İnsanlık tarihi boyunca gelmiş geçmiş yüzbinlerce peygamber, hesabı rakamlarla ifade edilemeyecek kadar çok sayıda veli ve mürşid, hep insanları Allah’a götürmek ve kul olmalarını sağlamak için çalışmışlardır. Cenâb-ı Hakk âdeti gereği, her fiile bir sebep halk etmiştir. İnsanların irşadı ve hidâyeti için de peygamberlerini ve velilerin vesile kılmıştır. Ancak burada şu noktayı aydınlatmak gerekir; insan Allah’a kul olma yolunda ne kadar çaba sarfederse etsin, emir ve yasakları ne derece hassasiyetle gözetirse gözetsin, onun nihai kurtuluşu Cenâb-ı Hakk’ın rahmetinin tecellisine bağlıdır.

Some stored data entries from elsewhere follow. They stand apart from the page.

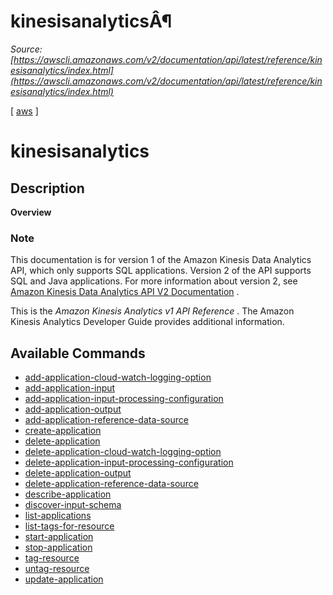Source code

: # kinesisanalyticsÂ¶

*Source: [https://awscli.amazonaws.com/v2/documentation/api/latest/reference/kinesisanalytics/index.html](https://awscli.amazonaws.com/v2/documentation/api/latest/reference/kinesisanalytics/index.html)*

[ [aws](https://awscli.amazonaws.com/v2/documentation/api/latest/reference/index.html#cli-aws) ]

# kinesisanalytics

## Description

**Overview**

### Note

This documentation is for version 1 of the Amazon Kinesis Data Analytics API, which only supports SQL applications. Version 2 of the API supports SQL and Java applications. For more information about version 2, see [Amazon Kinesis Data Analytics API V2 Documentation](https://awscli.amazonaws.com/kinesisanalytics/latest/apiv2/Welcome.html) .

This is the *Amazon Kinesis Analytics v1 API Reference* . The Amazon Kinesis Analytics Developer Guide provides additional information.

## Available Commands

- [add-application-cloud-watch-logging-option](https://awscli.amazonaws.com/v2/documentation/api/latest/reference/kinesisanalytics/add-application-cloud-watch-logging-option.html)
- [add-application-input](https://awscli.amazonaws.com/v2/documentation/api/latest/reference/kinesisanalytics/add-application-input.html)
- [add-application-input-processing-configuration](https://awscli.amazonaws.com/v2/documentation/api/latest/reference/kinesisanalytics/add-application-input-processing-configuration.html)
- [add-application-output](https://awscli.amazonaws.com/v2/documentation/api/latest/reference/kinesisanalytics/add-application-output.html)
- [add-application-reference-data-source](https://awscli.amazonaws.com/v2/documentation/api/latest/reference/kinesisanalytics/add-application-reference-data-source.html)
- [create-application](https://awscli.amazonaws.com/v2/documentation/api/latest/reference/kinesisanalytics/create-application.html)
- [delete-application](https://awscli.amazonaws.com/v2/documentation/api/latest/reference/kinesisanalytics/delete-application.html)
- [delete-application-cloud-watch-logging-option](https://awscli.amazonaws.com/v2/documentation/api/latest/reference/kinesisanalytics/delete-application-cloud-watch-logging-option.html)
- [delete-application-input-processing-configuration](https://awscli.amazonaws.com/v2/documentation/api/latest/reference/kinesisanalytics/delete-application-input-processing-configuration.html)
- [delete-application-output](https://awscli.amazonaws.com/v2/documentation/api/latest/reference/kinesisanalytics/delete-application-output.html)
- [delete-application-reference-data-source](https://awscli.amazonaws.com/v2/documentation/api/latest/reference/kinesisanalytics/delete-application-reference-data-source.html)
- [describe-application](https://awscli.amazonaws.com/v2/documentation/api/latest/reference/kinesisanalytics/describe-application.html)
- [discover-input-schema](https://awscli.amazonaws.com/v2/documentation/api/latest/reference/kinesisanalytics/discover-input-schema.html)
- [list-applications](https://awscli.amazonaws.com/v2/documentation/api/latest/reference/kinesisanalytics/list-applications.html)
- [list-tags-for-resource](https://awscli.amazonaws.com/v2/documentation/api/latest/reference/kinesisanalytics/list-tags-for-resource.html)
- [start-application](https://awscli.amazonaws.com/v2/documentation/api/latest/reference/kinesisanalytics/start-application.html)
- [stop-application](https://awscli.amazonaws.com/v2/documentation/api/latest/reference/kinesisanalytics/stop-application.html)
- [tag-resource](https://awscli.amazonaws.com/v2/documentation/api/latest/reference/kinesisanalytics/tag-resource.html)
- [untag-resource](https://awscli.amazonaws.com/v2/documentation/api/latest/reference/kinesisanalytics/untag-resource.html)
- [update-application](https://awscli.amazonaws.com/v2/documentation/api/latest/reference/kinesisanalytics/update-application.html)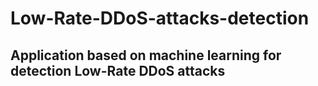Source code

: # Low-Rate-DDoS-attacks-detection
## Application based on machine learning for detection Low-Rate DDoS attacks 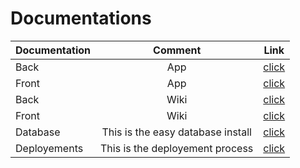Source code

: # Documentations
| Documentation   | Comment           | Link  |
| --------------- |:-----------------:| :----:|
| Back            | App   | [click](https://github.com/Melomania-be/back) |
| Front           | App | [click](https://github.com/Melomania-be/front) |
| Back            | Wiki   | [click](https://github.com/Melomania-be/back/wiki) |
| Front           | Wiki | [click](https://github.com/Melomania-be/front/wiki) |
| Database        | This is the easy database install  | [click](https://github.com/Melomania-be/database) |
| Deployements    | This is the deployement process  | [click](https://github.com/Melomania-be/documentation/wiki/Deployements) |
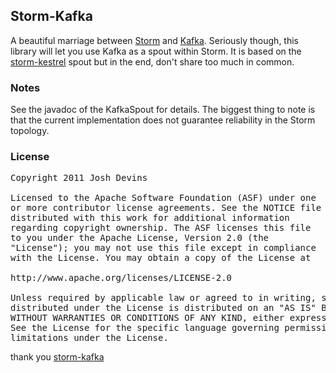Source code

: ## Storm-Kafka

A beautiful marriage between [Storm](https://github.com/nathanmarz/storm) and [Kafka](http://incubator.apache.org/kafka). Seriously though, this library will let you use Kafka as a spout within Storm. It is based on the [storm-kestrel](https://github.com/nathanmarz/storm-kestrel) spout but in the end, don't share too much in common.

### Notes

See the javadoc of the KafkaSpout for details. The biggest thing to note is that the current implementation does not guarantee reliability in the Storm topology.

### License

<pre>
Copyright 2011 Josh Devins

Licensed to the Apache Software Foundation (ASF) under one
or more contributor license agreements. See the NOTICE file
distributed with this work for additional information
regarding copyright ownership. The ASF licenses this file
to you under the Apache License, Version 2.0 (the
"License"); you may not use this file except in compliance
with the License. You may obtain a copy of the License at

http://www.apache.org/licenses/LICENSE-2.0

Unless required by applicable law or agreed to in writing, software
distributed under the License is distributed on an "AS IS" BASIS,
WITHOUT WARRANTIES OR CONDITIONS OF ANY KIND, either express or implied.
See the License for the specific language governing permissions and
limitations under the License.
</pre>

thank you [storm-kafka](https://github.com/joshdevins/storm-kafka)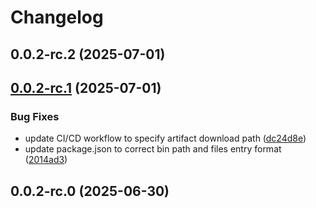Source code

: # Changelog

## 0.0.2-rc.2 (2025-07-01)

## [0.0.2-rc.1](https://github.com/presidio-oss/factifai-mcp-server/compare/v0.0.2-rc.0...v0.0.2-rc.1) (2025-07-01)


### Bug Fixes

* update CI/CD workflow to specify artifact download path ([dc24d8e](https://github.com/presidio-oss/factifai-mcp-server/commit/dc24d8ea88f44df9b5bb5d6e494b48680eb71532))
* update package.json to correct bin path and files entry format ([2014ad3](https://github.com/presidio-oss/factifai-mcp-server/commit/2014ad3a5c1664a50d4ec78bb963beb120d92f1f))

## 0.0.2-rc.0 (2025-06-30)
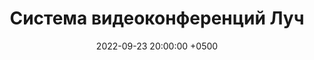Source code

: ---
id: 4
title: "Система видеоконференций Луч"
layout: post
date: '2022-09-23 20:00:00 +0500'
type: design
categories: ux/ui
description: "Проектирование и дизайн десктопной версии на основе ДС Финка.
Концепт. Наработки использованы в Xieffect."
permalink: "/design/luch/"
image: "luch"
imgsize: "contain"
bgcolor: "#F5F4F7"
link: "https://www.behance.net/gallery/153359061/Luch"
---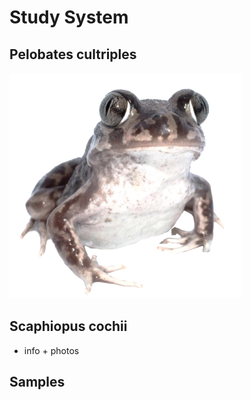 # Study System

## Pelobates cultriples
![](/images/adult.png)

## Scaphiopus cochii
- info + photos

## Samples
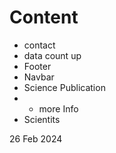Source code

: # Content

- contact
- data count up
- Footer
- Navbar
- Science Publication
- - more Info
- Scientits

26 Feb 2024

  Hz. Âişe’den yapılan rivâyetlerden birisinde Allah’ın Resûlü (s.a.a.) şöyle buyurmuştur: “Doğruyu arayın, mutedil olun. Şunu da iyi bilin ki, hiçbirinizi kendi ameli Cennet’e koyacak değildir.” “Seni de mi ey Allah Resûlü?” diye sorduklarında; “Beni de; ne var ki Allah beni mağfiret ve rahmetiyle örter” (Ahmed, VI, 125, 273; Buhârî, Rikâk 18, VII, 182 ve Müslim, Sıfatu’l-Münâfikîn, no. 78, s. 2171) buyurdu.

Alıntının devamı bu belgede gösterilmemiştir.